• _Directions_
Your answer must be every line of the data that holds the string "urbicomment".

(Data extract begins)

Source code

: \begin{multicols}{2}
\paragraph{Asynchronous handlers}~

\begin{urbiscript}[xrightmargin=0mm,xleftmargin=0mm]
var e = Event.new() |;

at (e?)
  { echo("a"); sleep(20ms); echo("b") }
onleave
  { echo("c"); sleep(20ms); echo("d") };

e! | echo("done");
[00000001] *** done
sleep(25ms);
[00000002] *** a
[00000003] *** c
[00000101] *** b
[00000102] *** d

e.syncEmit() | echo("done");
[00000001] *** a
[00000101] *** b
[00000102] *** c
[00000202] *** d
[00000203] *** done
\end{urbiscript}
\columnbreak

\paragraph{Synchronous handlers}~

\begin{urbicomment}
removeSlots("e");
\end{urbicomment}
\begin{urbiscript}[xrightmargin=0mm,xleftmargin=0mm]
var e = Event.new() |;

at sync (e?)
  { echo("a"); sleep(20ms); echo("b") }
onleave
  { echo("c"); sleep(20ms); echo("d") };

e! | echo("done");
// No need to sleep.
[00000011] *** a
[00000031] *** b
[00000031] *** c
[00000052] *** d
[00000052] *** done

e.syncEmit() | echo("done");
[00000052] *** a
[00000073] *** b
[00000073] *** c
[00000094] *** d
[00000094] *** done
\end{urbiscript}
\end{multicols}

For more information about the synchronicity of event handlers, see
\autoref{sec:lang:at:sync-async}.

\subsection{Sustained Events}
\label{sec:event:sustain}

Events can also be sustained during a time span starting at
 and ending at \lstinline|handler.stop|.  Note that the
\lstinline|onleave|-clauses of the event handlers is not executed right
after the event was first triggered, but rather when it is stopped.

(Data extract ends)
(Data extract begins)

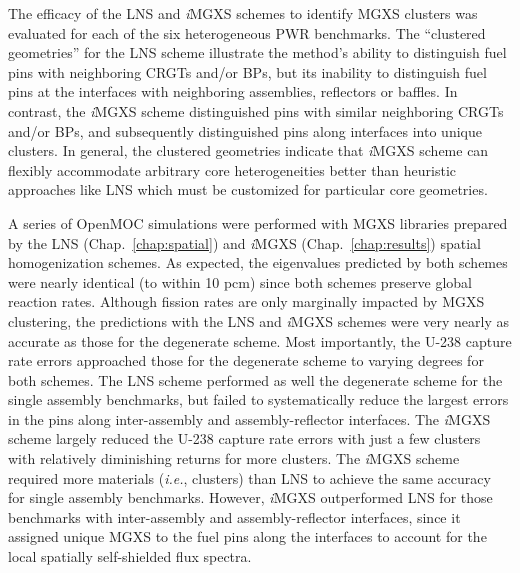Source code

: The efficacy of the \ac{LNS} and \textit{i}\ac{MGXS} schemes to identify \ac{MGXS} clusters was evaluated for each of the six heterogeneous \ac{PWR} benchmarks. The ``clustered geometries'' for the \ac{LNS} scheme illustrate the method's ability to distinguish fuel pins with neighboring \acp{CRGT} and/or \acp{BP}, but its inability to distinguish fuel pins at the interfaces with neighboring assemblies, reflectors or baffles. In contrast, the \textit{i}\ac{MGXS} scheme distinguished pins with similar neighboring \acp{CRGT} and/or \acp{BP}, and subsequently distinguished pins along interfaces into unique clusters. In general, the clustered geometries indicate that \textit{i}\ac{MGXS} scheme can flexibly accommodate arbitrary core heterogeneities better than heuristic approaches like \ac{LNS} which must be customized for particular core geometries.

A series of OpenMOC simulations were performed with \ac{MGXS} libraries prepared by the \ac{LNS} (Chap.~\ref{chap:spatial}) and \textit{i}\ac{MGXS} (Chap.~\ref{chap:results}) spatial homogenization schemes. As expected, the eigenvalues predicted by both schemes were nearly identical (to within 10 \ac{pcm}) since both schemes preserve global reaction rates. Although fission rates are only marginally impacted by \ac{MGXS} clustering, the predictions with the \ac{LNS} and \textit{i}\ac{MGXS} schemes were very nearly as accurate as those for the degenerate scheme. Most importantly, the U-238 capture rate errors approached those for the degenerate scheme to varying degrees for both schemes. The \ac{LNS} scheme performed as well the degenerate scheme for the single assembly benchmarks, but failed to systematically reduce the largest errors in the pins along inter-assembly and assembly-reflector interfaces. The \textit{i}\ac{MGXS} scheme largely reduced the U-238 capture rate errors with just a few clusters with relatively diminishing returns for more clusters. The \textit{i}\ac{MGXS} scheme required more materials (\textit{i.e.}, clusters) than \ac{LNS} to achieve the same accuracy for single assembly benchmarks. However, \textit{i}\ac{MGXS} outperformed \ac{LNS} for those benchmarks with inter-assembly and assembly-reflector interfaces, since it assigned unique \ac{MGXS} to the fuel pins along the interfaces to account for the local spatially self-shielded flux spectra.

(Data extract ends)

• _Written answer_
\begin{urbicomment}
\end{urbicomment}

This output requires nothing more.